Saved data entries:
########

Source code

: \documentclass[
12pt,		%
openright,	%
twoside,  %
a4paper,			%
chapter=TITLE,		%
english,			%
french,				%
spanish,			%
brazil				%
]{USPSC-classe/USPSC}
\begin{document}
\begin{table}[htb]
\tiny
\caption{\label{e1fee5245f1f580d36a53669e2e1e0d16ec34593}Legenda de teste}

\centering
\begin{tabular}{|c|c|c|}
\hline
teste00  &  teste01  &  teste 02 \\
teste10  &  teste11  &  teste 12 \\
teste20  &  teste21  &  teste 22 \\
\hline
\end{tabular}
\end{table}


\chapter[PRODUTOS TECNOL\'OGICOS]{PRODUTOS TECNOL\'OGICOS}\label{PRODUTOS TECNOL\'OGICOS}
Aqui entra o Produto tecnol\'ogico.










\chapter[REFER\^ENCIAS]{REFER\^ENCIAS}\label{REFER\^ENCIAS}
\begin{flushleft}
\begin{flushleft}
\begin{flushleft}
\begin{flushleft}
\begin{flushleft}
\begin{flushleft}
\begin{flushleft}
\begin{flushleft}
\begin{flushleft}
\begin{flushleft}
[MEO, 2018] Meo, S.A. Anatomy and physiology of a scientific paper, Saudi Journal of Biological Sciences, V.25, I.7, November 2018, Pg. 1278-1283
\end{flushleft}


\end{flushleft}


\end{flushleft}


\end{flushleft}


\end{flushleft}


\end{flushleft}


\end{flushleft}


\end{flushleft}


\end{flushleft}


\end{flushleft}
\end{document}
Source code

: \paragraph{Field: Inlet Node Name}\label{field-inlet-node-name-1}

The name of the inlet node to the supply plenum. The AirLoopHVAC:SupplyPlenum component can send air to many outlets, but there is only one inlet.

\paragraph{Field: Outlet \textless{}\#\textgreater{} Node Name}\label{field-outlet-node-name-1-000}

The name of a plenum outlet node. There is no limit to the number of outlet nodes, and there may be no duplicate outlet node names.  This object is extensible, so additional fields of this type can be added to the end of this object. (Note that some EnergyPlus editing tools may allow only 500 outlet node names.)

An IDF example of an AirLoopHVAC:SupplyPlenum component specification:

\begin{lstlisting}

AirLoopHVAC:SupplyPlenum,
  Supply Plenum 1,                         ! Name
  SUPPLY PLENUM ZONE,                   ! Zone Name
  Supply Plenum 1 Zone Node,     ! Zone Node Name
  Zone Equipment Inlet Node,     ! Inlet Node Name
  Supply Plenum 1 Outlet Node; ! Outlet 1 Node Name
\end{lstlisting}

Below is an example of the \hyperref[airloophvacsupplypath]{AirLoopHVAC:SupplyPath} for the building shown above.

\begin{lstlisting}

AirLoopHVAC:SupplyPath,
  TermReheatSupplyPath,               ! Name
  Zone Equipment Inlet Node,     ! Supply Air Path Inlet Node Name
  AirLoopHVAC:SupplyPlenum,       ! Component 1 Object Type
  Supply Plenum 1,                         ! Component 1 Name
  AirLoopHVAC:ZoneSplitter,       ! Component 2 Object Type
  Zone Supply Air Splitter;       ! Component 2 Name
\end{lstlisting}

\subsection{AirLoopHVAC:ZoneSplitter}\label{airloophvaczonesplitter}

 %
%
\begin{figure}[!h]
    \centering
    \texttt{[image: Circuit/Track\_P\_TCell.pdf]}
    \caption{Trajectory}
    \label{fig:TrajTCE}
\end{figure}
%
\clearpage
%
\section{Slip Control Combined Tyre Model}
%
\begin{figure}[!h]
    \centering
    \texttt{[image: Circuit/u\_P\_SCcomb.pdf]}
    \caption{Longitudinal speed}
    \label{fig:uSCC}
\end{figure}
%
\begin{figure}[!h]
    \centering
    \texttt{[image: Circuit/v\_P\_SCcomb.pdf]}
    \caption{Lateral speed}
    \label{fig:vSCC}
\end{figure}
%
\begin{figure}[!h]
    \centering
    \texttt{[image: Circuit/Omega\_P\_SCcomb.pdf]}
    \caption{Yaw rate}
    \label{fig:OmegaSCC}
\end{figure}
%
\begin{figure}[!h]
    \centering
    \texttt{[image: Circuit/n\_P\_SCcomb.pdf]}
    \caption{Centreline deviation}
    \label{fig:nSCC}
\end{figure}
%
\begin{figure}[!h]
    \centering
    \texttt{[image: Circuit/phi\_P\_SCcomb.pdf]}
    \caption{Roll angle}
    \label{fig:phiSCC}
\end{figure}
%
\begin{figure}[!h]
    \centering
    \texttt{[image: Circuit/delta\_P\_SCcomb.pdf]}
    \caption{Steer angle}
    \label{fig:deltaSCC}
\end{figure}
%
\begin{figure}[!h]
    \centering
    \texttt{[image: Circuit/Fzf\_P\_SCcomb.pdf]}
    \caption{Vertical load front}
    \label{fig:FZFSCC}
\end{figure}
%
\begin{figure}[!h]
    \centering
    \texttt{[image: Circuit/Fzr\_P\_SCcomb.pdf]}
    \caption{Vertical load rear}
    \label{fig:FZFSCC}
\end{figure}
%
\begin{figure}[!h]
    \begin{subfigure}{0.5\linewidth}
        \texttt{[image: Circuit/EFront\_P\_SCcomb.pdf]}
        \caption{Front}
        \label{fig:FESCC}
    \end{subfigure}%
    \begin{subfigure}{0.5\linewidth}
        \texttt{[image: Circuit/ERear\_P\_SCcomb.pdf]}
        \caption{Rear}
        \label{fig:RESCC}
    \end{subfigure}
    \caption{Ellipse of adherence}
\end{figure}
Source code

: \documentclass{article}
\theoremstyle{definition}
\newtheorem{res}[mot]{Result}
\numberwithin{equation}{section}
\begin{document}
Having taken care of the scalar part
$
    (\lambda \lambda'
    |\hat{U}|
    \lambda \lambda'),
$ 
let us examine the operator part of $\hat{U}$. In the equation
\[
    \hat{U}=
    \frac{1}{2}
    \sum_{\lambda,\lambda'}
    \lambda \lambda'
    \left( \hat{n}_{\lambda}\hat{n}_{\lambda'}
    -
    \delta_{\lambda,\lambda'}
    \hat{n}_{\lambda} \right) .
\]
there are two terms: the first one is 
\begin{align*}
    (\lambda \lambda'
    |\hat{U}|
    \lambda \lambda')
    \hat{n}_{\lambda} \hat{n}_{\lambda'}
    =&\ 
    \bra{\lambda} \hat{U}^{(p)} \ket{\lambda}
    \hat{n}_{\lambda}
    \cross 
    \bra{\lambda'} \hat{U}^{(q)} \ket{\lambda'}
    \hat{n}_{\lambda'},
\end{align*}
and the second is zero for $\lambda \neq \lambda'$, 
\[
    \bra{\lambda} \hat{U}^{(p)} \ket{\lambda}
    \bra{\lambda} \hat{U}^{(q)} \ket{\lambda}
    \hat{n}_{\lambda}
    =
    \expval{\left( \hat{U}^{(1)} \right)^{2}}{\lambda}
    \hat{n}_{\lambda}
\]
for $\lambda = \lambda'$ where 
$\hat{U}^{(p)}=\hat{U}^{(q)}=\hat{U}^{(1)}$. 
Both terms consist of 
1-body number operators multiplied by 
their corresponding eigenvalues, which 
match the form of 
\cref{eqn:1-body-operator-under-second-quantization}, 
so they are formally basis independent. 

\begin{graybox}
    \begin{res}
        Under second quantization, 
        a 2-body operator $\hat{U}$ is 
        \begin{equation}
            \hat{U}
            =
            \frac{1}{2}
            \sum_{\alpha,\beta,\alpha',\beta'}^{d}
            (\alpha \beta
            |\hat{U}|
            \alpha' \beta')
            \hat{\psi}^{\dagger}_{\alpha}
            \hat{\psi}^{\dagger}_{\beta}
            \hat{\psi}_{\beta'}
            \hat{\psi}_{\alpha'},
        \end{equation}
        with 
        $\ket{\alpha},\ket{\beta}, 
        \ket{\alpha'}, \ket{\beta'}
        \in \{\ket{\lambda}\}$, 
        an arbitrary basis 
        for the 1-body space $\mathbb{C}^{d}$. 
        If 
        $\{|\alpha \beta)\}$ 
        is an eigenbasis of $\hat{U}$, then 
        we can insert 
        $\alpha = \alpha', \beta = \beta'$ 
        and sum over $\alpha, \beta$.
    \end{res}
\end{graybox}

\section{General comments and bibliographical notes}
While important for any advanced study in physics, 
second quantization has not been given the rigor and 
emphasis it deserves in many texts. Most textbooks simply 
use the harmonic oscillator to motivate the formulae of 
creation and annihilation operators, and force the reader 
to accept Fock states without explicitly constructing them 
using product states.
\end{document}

########

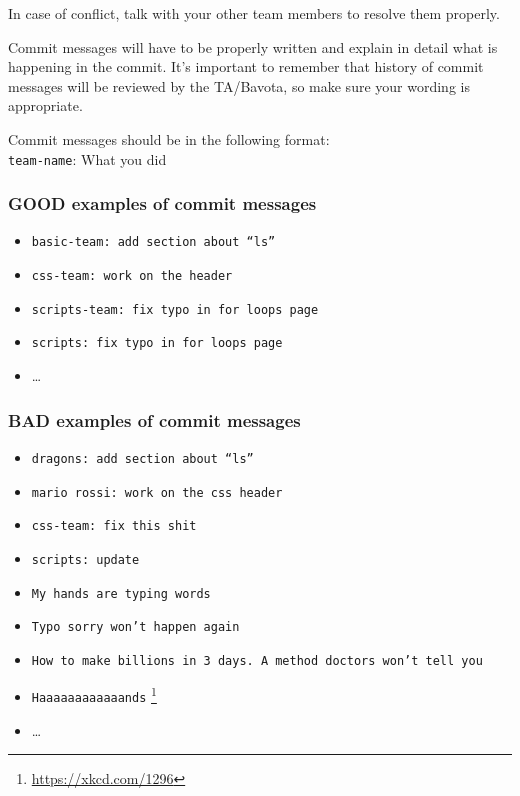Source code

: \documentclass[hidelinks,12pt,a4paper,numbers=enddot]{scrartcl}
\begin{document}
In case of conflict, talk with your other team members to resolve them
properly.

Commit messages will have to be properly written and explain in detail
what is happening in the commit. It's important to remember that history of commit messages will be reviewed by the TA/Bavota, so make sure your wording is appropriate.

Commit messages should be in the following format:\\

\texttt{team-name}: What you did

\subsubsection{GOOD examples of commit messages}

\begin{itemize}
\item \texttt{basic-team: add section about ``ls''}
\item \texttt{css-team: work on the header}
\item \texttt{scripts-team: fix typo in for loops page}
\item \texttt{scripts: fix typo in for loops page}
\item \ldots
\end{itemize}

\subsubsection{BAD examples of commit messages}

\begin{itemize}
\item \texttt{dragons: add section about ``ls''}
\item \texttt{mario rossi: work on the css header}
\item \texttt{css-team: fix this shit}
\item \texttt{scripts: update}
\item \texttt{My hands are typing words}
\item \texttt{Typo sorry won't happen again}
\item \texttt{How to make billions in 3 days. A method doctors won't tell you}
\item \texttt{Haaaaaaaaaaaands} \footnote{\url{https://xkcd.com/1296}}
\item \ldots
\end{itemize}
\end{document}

########

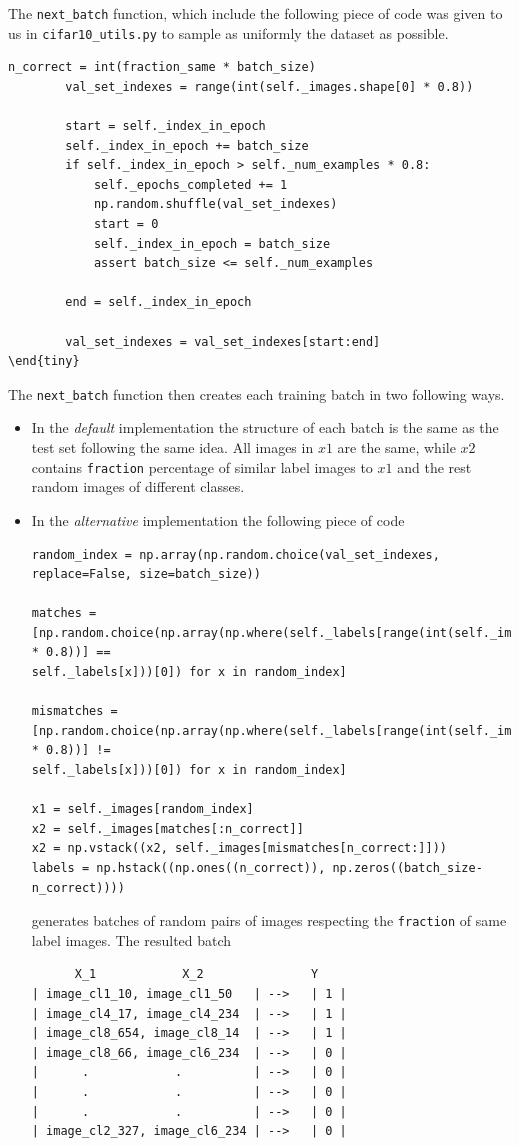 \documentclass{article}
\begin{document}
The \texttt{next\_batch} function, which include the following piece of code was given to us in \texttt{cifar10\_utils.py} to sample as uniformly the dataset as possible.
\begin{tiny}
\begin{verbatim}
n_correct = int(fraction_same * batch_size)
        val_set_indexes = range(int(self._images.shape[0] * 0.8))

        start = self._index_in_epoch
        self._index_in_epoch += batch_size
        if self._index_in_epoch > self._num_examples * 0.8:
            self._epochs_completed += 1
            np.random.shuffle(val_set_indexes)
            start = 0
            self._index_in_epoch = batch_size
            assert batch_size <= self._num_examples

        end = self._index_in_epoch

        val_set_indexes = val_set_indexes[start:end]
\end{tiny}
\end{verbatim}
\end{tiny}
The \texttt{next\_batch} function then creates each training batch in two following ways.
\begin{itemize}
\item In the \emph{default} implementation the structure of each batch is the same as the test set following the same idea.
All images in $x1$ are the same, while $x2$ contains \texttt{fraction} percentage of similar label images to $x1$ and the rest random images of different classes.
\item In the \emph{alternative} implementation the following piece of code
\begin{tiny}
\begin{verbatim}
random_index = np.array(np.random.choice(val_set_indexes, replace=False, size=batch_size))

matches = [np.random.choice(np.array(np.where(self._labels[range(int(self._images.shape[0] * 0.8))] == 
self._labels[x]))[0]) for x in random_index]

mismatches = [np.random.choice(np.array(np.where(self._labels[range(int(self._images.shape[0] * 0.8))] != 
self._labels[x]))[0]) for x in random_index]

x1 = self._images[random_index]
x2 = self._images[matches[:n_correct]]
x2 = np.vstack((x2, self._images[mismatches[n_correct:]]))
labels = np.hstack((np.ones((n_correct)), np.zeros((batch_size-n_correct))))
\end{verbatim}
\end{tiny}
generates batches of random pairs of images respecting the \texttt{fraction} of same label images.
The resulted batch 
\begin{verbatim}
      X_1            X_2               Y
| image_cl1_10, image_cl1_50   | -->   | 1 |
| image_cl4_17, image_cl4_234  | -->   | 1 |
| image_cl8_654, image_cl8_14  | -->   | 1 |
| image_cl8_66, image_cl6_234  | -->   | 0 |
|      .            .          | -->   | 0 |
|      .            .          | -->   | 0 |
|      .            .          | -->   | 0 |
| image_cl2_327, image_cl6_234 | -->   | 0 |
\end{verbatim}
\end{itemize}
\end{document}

########

Task requirements
Count the lines in the records above that contain the word "make", and reply with only that number.

Task answer
2